Rick Kenyon, Brown University "The vector-bundle Laplacian on a graph"

Claudia Neuhauser University of Minnesota "When Genealogy Meets Ecology"

Giovanni Peccati Université Paris Ouest "Universality of the Gaussian Wiener chaos"

Craig Tracy University of California, Davis "Asymmetric Simple Exclusion Process: Integrable Structure and Limit Theorems"

For more information:

http://www.math.csi.cuny.edu/probability/NortheastProbabilitySeminar/

Friday, Dec. 4
Jan Hannig (UNC Stats)

Title: Continuum modeling of large networks

Abstract: This paper is concerned with approximation of extremely large networks
using time-dependent partial differential equations.
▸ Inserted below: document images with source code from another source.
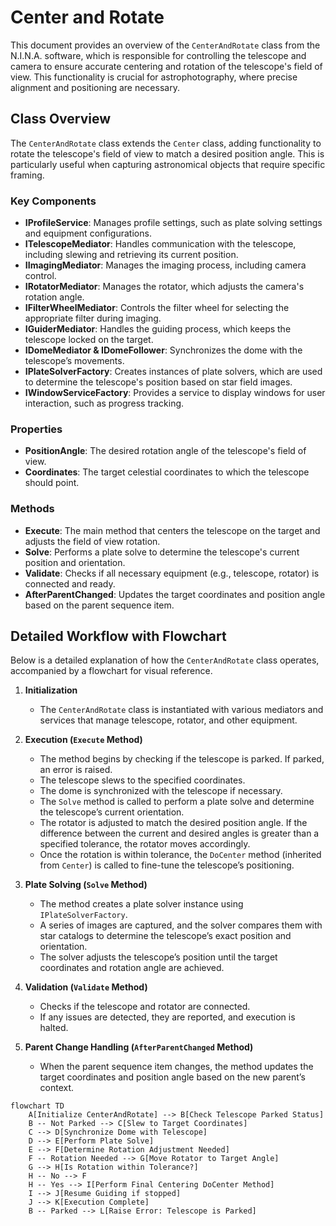 # Center and Rotate

This document provides an overview of the `CenterAndRotate` class from the N.I.N.A. software, which is responsible for controlling the telescope and camera to ensure accurate centering and rotation of the telescope's field of view. This functionality is crucial for astrophotography, where precise alignment and positioning are necessary.

## Class Overview

The `CenterAndRotate` class extends the `Center` class, adding functionality to rotate the telescope's field of view to match a desired position angle. This is particularly useful when capturing astronomical objects that require specific framing.

### Key Components

- **IProfileService**: Manages profile settings, such as plate solving settings and equipment configurations.
- **ITelescopeMediator**: Handles communication with the telescope, including slewing and retrieving its current position.
- **IImagingMediator**: Manages the imaging process, including camera control.
- **IRotatorMediator**: Manages the rotator, which adjusts the camera's rotation angle.
- **IFilterWheelMediator**: Controls the filter wheel for selecting the appropriate filter during imaging.
- **IGuiderMediator**: Handles the guiding process, which keeps the telescope locked on the target.
- **IDomeMediator & IDomeFollower**: Synchronizes the dome with the telescope’s movements.
- **IPlateSolverFactory**: Creates instances of plate solvers, which are used to determine the telescope's position based on star field images.
- **IWindowServiceFactory**: Provides a service to display windows for user interaction, such as progress tracking.

### Properties

- **PositionAngle**: The desired rotation angle of the telescope's field of view.
- **Coordinates**: The target celestial coordinates to which the telescope should point.

### Methods

- **Execute**: The main method that centers the telescope on the target and adjusts the field of view rotation.
- **Solve**: Performs a plate solve to determine the telescope's current position and orientation.
- **Validate**: Checks if all necessary equipment (e.g., telescope, rotator) is connected and ready.
- **AfterParentChanged**: Updates the target coordinates and position angle based on the parent sequence item.

## Detailed Workflow with Flowchart

Below is a detailed explanation of how the `CenterAndRotate` class operates, accompanied by a flowchart for visual reference.

1. **Initialization**

   - The `CenterAndRotate` class is instantiated with various mediators and services that manage telescope, rotator, and other equipment.

2. **Execution (`Execute` Method)**

   - The method begins by checking if the telescope is parked. If parked, an error is raised.
   - The telescope slews to the specified coordinates.
   - The dome is synchronized with the telescope if necessary.
   - The `Solve` method is called to perform a plate solve and determine the telescope’s current orientation.
   - The rotator is adjusted to match the desired position angle. If the difference between the current and desired angles is greater than a specified tolerance, the rotator moves accordingly.
   - Once the rotation is within tolerance, the `DoCenter` method (inherited from `Center`) is called to fine-tune the telescope’s positioning.

3. **Plate Solving (`Solve` Method)**

   - The method creates a plate solver instance using `IPlateSolverFactory`.
   - A series of images are captured, and the solver compares them with star catalogs to determine the telescope’s exact position and orientation.
   - The solver adjusts the telescope’s position until the target coordinates and rotation angle are achieved.

4. **Validation (`Validate` Method)**

   - Checks if the telescope and rotator are connected.
   - If any issues are detected, they are reported, and execution is halted.

5. **Parent Change Handling (`AfterParentChanged` Method)**
   - When the parent sequence item changes, the method updates the target coordinates and position angle based on the new parent’s context.

```mermaid
flowchart TD
    A[Initialize CenterAndRotate] --> B[Check Telescope Parked Status]
    B -- Not Parked --> C[Slew to Target Coordinates]
    C --> D[Synchronize Dome with Telescope]
    D --> E[Perform Plate Solve]
    E --> F[Determine Rotation Adjustment Needed]
    F -- Rotation Needed --> G[Move Rotator to Target Angle]
    G --> H[Is Rotation within Tolerance?]
    H -- No --> F
    H -- Yes --> I[Perform Final Centering DoCenter Method]
    I --> J[Resume Guiding if stopped]
    J --> K[Execution Complete]
    B -- Parked --> L[Raise Error: Telescope is Parked]
```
In particular, we
present conditions under which a sequence of parameterized Markov
chains converges to its continuum limit, which is the solution to a
PDE. We then apply this result to a communication model of network
traffic.
The practical thesis is that global characteristics of sufficiently
large networks can be captured by continuum modeling. Continuum
modeling provides a powerful way to deal with the number of components in large networks,
and opens up the use of highly sophisticated mathematical tools such as adaptive finite element methods.
This, in turn, makes it possible to carry out—with reasonable computational burden even for very large
systems—network performance eval- uation and prototyping, network design, systematic parameter studies,
and optimization of network characteristics. This is a joint work with E. Chong and D. Estep, both at Colorado State Univeristy.